It doesn't matter anymore. Mask is gone.

Thanks for the feedback! Any other comments?

--------------------------------8<-----------------------------------------------

>From c25c32428c5f4fd896815acec5633240326e810c Mon Sep 17 00:00:00 2001
From: "Kiryl Shutsemau (Meta)" <kas@kernel.org>
Date: Tue, 2 Jun 2026 15:28:10 +0100
Subject: [PATCHv2.1 3/3] arm64: escalate smp_send_stop() to an SDEI NMI as a last
 resort

A CPU wedged with interrupts masked ignores the stop IPI, and without
pseudo-NMI there is no NMI IPI to escalate to: a reboot proceeds with
the CPU still running, and a kdump misses its registers.

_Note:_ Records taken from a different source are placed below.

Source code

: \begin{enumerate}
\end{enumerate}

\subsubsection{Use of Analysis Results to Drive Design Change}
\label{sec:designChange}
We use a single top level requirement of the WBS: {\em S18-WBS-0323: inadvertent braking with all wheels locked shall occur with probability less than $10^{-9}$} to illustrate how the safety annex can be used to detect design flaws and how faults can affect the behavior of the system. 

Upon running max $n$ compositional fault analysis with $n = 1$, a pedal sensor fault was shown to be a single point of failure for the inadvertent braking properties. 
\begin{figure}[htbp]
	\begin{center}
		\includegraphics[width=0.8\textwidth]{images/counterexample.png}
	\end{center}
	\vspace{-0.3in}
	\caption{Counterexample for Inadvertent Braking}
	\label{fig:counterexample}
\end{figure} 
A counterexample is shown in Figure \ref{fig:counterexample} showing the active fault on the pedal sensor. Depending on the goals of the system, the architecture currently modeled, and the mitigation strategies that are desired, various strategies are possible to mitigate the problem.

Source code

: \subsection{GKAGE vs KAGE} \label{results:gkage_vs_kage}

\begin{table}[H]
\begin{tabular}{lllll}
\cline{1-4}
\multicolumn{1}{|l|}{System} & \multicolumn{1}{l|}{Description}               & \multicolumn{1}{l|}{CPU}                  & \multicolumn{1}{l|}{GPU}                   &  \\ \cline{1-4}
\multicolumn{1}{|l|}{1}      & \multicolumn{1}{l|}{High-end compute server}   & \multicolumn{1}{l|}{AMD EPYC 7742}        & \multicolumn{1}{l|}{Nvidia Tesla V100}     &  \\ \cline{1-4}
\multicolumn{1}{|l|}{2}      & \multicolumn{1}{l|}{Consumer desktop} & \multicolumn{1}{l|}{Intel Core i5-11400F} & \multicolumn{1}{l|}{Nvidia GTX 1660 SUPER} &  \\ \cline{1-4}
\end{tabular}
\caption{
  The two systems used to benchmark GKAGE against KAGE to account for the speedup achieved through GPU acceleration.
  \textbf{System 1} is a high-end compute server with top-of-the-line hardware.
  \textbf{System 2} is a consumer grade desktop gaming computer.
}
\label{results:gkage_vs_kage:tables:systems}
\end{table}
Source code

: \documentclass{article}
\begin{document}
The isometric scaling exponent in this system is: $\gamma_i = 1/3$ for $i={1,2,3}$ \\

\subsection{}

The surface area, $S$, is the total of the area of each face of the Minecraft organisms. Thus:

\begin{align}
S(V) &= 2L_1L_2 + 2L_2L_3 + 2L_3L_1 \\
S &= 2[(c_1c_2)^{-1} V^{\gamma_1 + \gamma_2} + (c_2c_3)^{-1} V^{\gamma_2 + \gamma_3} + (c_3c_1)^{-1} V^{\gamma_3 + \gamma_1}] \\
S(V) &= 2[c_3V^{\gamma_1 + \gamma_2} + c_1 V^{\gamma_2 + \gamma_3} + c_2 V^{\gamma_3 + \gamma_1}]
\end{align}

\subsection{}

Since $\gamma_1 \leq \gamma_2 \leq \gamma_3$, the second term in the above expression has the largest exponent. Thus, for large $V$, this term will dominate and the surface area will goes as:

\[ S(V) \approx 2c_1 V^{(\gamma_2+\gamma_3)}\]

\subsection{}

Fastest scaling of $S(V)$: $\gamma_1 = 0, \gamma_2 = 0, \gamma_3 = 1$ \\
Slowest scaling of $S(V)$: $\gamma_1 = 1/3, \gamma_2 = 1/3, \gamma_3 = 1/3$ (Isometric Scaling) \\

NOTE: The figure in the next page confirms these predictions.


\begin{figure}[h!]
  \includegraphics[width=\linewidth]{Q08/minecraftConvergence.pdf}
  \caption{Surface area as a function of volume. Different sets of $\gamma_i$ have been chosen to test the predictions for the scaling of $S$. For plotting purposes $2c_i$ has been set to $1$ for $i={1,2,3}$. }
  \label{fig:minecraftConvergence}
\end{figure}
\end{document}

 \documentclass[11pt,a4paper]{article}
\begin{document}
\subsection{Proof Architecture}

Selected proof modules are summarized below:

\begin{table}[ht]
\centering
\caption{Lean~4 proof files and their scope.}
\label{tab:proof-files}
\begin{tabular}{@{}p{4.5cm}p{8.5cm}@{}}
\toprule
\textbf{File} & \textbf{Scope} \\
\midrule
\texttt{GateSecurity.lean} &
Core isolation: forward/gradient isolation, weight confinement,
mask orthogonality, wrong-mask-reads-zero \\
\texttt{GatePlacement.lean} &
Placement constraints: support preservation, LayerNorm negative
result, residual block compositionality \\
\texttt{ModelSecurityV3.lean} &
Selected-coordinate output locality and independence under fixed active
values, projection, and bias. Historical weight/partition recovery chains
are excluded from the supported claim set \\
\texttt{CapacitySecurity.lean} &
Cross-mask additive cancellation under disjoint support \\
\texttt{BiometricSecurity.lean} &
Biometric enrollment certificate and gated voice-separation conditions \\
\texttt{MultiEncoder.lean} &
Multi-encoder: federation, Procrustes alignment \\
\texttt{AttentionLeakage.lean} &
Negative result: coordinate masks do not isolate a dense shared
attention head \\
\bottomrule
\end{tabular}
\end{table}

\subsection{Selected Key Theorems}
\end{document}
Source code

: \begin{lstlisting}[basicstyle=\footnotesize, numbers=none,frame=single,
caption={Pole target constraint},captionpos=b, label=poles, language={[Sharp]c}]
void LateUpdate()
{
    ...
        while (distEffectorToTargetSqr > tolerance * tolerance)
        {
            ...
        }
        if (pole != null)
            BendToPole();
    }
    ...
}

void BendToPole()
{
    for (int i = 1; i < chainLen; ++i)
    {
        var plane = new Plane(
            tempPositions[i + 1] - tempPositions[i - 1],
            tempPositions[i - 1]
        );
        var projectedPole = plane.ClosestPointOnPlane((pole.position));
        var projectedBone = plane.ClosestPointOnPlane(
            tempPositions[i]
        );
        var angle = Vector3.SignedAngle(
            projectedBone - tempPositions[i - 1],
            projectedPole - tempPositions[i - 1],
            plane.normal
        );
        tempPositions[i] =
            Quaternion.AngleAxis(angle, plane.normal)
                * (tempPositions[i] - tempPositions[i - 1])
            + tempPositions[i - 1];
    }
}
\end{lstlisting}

Add a third rung to smp_send_stop(): once the IPI (and pseudo-NMI IPI,
if enabled) rungs have run, signal SDEI event 0 at whatever stayed
online. Firmware delivers it regardless of the target's DAIF, so it
reaches a CPU a plain IPI cannot; the target acks by going offline,
which the caller already polls for.

Fold the stop bookkeeping into one arm64_nmi_cpu_stop(regs,
die_on_crash), shared by the stop IPI handlers, panic_smp_self_stop()
and the SDEI handler, replacing the near-duplicate local_cpu_stop() and
ipi_cpu_crash_stop(). @die_on_crash is the only difference: the IPI
handlers pass true and PSCI CPU_OFF the CPU on a crash stop so a capture
kernel can reclaim it; the SDEI handler and self-stop pass false and
park. The SDEI park is required, not conservative -- its handler runs
inside an SDEI event that is never completed (completing it resumes the
wedged context), and a CPU_OFF from that unfinished-event context wedges
EL3 on some firmware (left as a follow-up). The dump is unaffected; only
re-onlining the CPU in an SMP capture kernel is lost.

Suggested-by: Doug Anderson <dianders@chromium.org>
Signed-off-by: Kiryl Shutsemau (Meta) <kas@kernel.org>
---
 arch/arm64/include/asm/nmi.h    |  24 +++++++
 arch/arm64/kernel/smp.c         | 109 +++++++++++++++++++++-----------
 drivers/firmware/Kconfig        |   2 +
 drivers/firmware/arm_sdei_nmi.c |  75 ++++++++++++++++++++++
 4 files changed, 172 insertions(+), 38 deletions(-)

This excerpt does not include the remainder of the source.